--- Problem description ---
An exact reproduction of the listing is wanted, with the pictures dropped.

--- Data supplied ---
◇ ◇ ◇ ◇ ◇ ◇ ◇

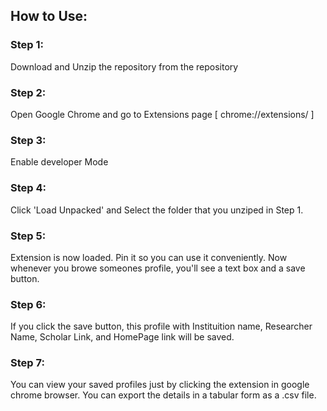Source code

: ## How to Use:


### Step 1:
Download and Unzip the repository from the repository

### Step 2:
Open Google Chrome and go to Extensions page [ chrome://extensions/ ]

### Step 3:
Enable developer Mode

### Step 4:
Click 'Load Unpacked' and Select the folder that you unziped in Step 1.

### Step 5:
Extension is now loaded. Pin it so you can use it conveniently. Now whenever you browe someones profile, you'll see a text box and a save button.

### Step 6:
If you click the save button, this profile with Instituition name, Researcher Name, Scholar Link, and HomePage link will be saved. 

### Step 7: 
You can view your saved profiles just by clicking the extension in google chrome browser. You can export the details in a tabular form as a .csv file.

◇ ◇ ◇ ◇ ◇ ◇ ◇

--- Exercise output ---
Source code

: ## How to Use:


### Step 1:
Download and Unzip the repository from the repository

### Step 2:
Open Google Chrome and go to Extensions page [ chrome://extensions/ ]

### Step 3:
Enable developer Mode

### Step 4:
Click 'Load Unpacked' and Select the folder that you unziped in Step 1.

### Step 5:
Extension is now loaded. Pin it so you can use it conveniently. Now whenever you browe someones profile, you'll see a text box and a save button.

### Step 6:
If you click the save button, this profile with Instituition name, Researcher Name, Scholar Link, and HomePage link will be saved. 

### Step 7: 
You can view your saved profiles just by clicking the extension in google chrome browser. You can export the details in a tabular form as a .csv file.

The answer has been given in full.